Benchmarking to Improve Your Workload

team bbl


Benchmarking can be as simple as using a watch to measure the elapsed time of a single command or as complex as multitier workloads spanning multiple machines, requiring hard data consistency, multiple measurement points, complex derived metrics, and rigorous evaluations and publication standards. As a result, some benchmarks can be run on your home laptop; others require a highly trained staff with complex multimillion-dollar hardware configurations. If your goal is to use benchmarking to help improve your own workload, you need to decide if it makes sense to create your own benchmark or if it would be appropriate to make use of a standard benchmark.

The best approach to evaluate your workload is to run your own applications on your own system and measure the key metrics for your workload. However, most end-user workloads do not include standardized measurement points for bandwidth, latency, or overall user response times. Ideally, workloads would be designed with these measurement points in place, but that is rarely the case. In some workloads, underlying components may include some measurement points such as a database, which may have some capability to report transactions per second reference rates for various database tables. However, these measurement points may represent only a small subset of the overall workload and may not provide a realistic view of user response times for your end users.

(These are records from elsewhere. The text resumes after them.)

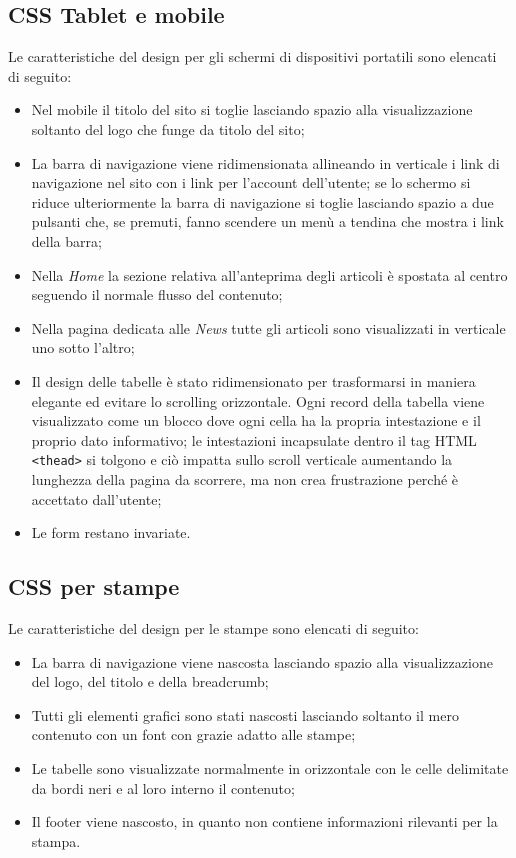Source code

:     \subsection{CSS Tablet e mobile}
    Le caratteristiche del design per gli schermi di dispositivi portatili sono elencati di seguito:
    \begin{itemize}
        \item Nel mobile il titolo del sito si toglie lasciando spazio alla visualizzazione soltanto del logo che funge da titolo del sito;
        \item La barra di navigazione viene ridimensionata allineando in verticale i link di navigazione nel sito con i link per l'account dell'utente; se lo schermo si riduce ulteriormente la barra di navigazione si toglie lasciando spazio a due pulsanti che, se premuti, fanno scendere un menù a tendina che mostra i link della barra;
        \item Nella \textit{Home} la sezione relativa all'anteprima degli articoli è spostata al centro seguendo il normale flusso del contenuto;
        \item Nella pagina dedicata alle \textit{News} tutte gli articoli sono visualizzati in verticale uno sotto l'altro;
        \item Il design delle tabelle è stato ridimensionato per trasformarsi in maniera elegante ed evitare lo scrolling orizzontale. Ogni record della tabella viene visualizzato come un blocco dove ogni cella ha la propria intestazione e il proprio dato informativo; le intestazioni incapsulate dentro il tag HTML \texttt{<thead>} si tolgono e ciò impatta sullo scroll verticale aumentando la lunghezza della pagina da scorrere, ma non crea frustrazione perché è accettato dall'utente;
        \item Le form restano invariate.
    \end{itemize}
    
    \subsection{CSS per stampe}
    Le caratteristiche del design per le stampe sono elencati di seguito:
    \begin{itemize}
        \item La barra di navigazione viene nascosta lasciando spazio alla visualizzazione del logo, del titolo e della breadcrumb;
        \item Tutti gli elementi grafici sono stati nascosti lasciando soltanto il mero contenuto con un font con grazie adatto alle stampe;
        \item Le tabelle sono visualizzate normalmente in orizzontale con le celle delimitate da bordi neri e al loro interno il contenuto;
        \item Il footer viene nascosto, in quanto non contiene informazioni rilevanti per la stampa.
    \end{itemize}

So, if your workload doesn't have great measurement points at hand, what other options are available to measure its throughput? One option is to create a benchmark based on your workload. However, creating your own benchmark is often proportional in difficulty to the general complexity of the workload you want to model. Benchmark creation can be expensive, complex, difficult to validate, and hard to keep up-to-date as your workload changes. It often requires a significant investment to maintain such a benchmark, and such effort is not recommended for the faint of heart.

Another option is to identify an existing benchmark that models a workload similar to your own. Although a number of complex benchmarks model complex but common real-world workloads, not all possible workloads could possibly have a preexisting benchmark. In those cases, a set of benchmarks model common components of various complex workloads, such as file system benchmarks, file serving benchmarks, mail server benchmarks, networking benchmarks, and so on. Some of these benchmarks are available within the open source community; others are available from commercial or independent nonprofit organizations. These benchmarks typically provide standardized baseline measures under a wide variety of operating conditions, including different processor types, different operating systems, different disk configurations, various tuning parameters, and so on. Component benchmarks are often referred to as microbenchmarks; larger benchmarks are often referred to as application benchmarks or enterprise benchmarks, depending on their focus.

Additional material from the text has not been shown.